Answer:

a) $49

b) $52.50

Step-by-step explanation

a) The amount that Josh has left after each jump is a_n = 2a_n-1 - 56. This has the form a_n = ra_n-1 + c, which can be rewritten in the form

a_n = A*rⁿ + ∑c*r^n-k. This has the solution a_n = Arⁿ + c[(rⁿ - 1)/(r - 1)], when r ≠ 1. In this case, r = 2, so that solution applies.
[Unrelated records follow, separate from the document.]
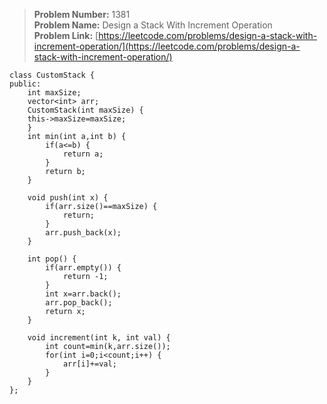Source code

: > **Problem Number:** 1381 <br>
> **Problem Name:** Design a Stack With Increment Operation <br>
> **Problem Link:** [https://leetcode.com/problems/design-a-stack-with-increment-operation/](https://leetcode.com/problems/design-a-stack-with-increment-operation/) <br>

    class CustomStack {
    public:
        int maxSize;
        vector<int> arr;
        CustomStack(int maxSize) {
        this->maxSize=maxSize;
        }
        int min(int a,int b) {
            if(a<=b) {
                return a;
            }
            return b;
        }
        
        void push(int x) {
            if(arr.size()==maxSize) {
                return;
            }
            arr.push_back(x);
        }
        
        int pop() {
            if(arr.empty()) {
                return -1;
            }
            int x=arr.back();
            arr.pop_back();
            return x;
        }
        
        void increment(int k, int val) {
            int count=min(k,arr.size());
            for(int i=0;i<count;i++) {
                arr[i]+=val;
            }
        }
    };

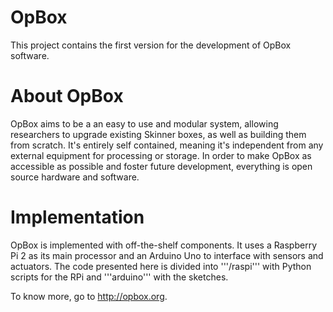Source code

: # OpBox
This project contains the first version for the development of OpBox software.

# About OpBox
OpBox aims to be a an easy to use and modular system, allowing researchers to upgrade existing Skinner boxes, as well as building them from scratch. It's entirely self contained, meaning it's independent from any external equipment for processing or storage. In order to make OpBox as accessible as possible and foster future development, everything is open source hardware and software.

# Implementation
OpBox is implemented with off-the-shelf components. It uses a Raspberry Pi 2 as its main processor and an Arduino Uno to interface with sensors and actuators. The code presented here is divided into '''/raspi''' with Python scripts for the RPi and '''arduino''' with the sketches.

To know more, go to http://opbox.org.
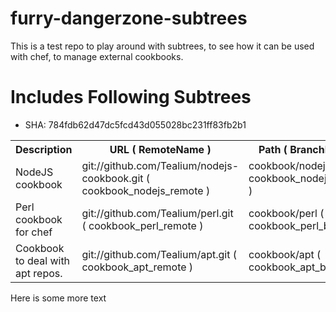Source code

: furry-dangerzone-subtrees
=========================

This is a test repo to play around with subtrees, to see how it can be used with chef, to manage external cookbooks.

Includes Following Subtrees
===========================

<!-- %%cookbooks.json:784fdb62d47dc5fcd43d055028bc231ff83fb2b1%% Subtree Section BEGIN **Do not edit** %% -->

  * SHA: 784fdb62d47dc5fcd43d055028bc231ff83fb2b1

<table><tr><th>Description</th><th>URL ( RemoteName )</th><th> Path ( BranchName )</th></tr>

<tr><td>NodeJS cookbook </td><td> git://github.com/Tealium/nodejs-cookbook.git ( cookbook_nodejs_remote ) </td><td> cookbook/nodejs ( cookbook_nodejs_branch ) </td></tr>
<tr><td>Perl cookbook for chef </td><td> git://github.com/Tealium/perl.git ( cookbook_perl_remote ) </td><td> cookbook/perl ( cookbook_perl_branch ) </td></tr>
<tr><td>Cookbook to deal with apt repos. </td><td> git://github.com/Tealium/apt.git ( cookbook_apt_remote ) </td><td> cookbook/apt ( cookbook_apt_branch ) </td></tr>
</table>

<!-- %%cookbooks.json%% Subtree Section END %% -->



Here is some more text

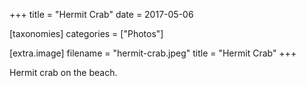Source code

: +++
title = "Hermit Crab"
date = 2017-05-06

[taxonomies]
categories = ["Photos"]

[extra.image]
filename = "hermit-crab.jpeg"
title = "Hermit Crab"
+++

Hermit crab on the beach.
The value of A is the initial amount that Josh started with. The value of c is -56. It is also known that a₃ = 0. Substituting a₃ = 0, r = 2, n = 3, and c = -56 and solving for A gives:

a_n = Arⁿ + c[(rⁿ - 1)/(r - 1)]

0 = A(2³) + (-56)[ (2³ - 1) / (2 - 1)]

0 = 8A + (-56)(7)

8A = 56(7)

A = 56(7)/8

A = 49

Thus, Josh started with $49.

b) In this case, the same equation applies: a_n = Arⁿ + c[(rⁿ - 1)/(r - 1), except that n = 4. Substituting n = 4, r = 2, and c = -56 again, and knowing that a₄ = 0, solving for A gives:

0 = A(2⁴) + (-56)[ (2⁴ - 1) / (2 - 1)]

0 = 16A + (-56)(15)

16A = (56)(15)

A = 56(15)/16

A = 52.50

Thus, in this case, Josh started with $52.50.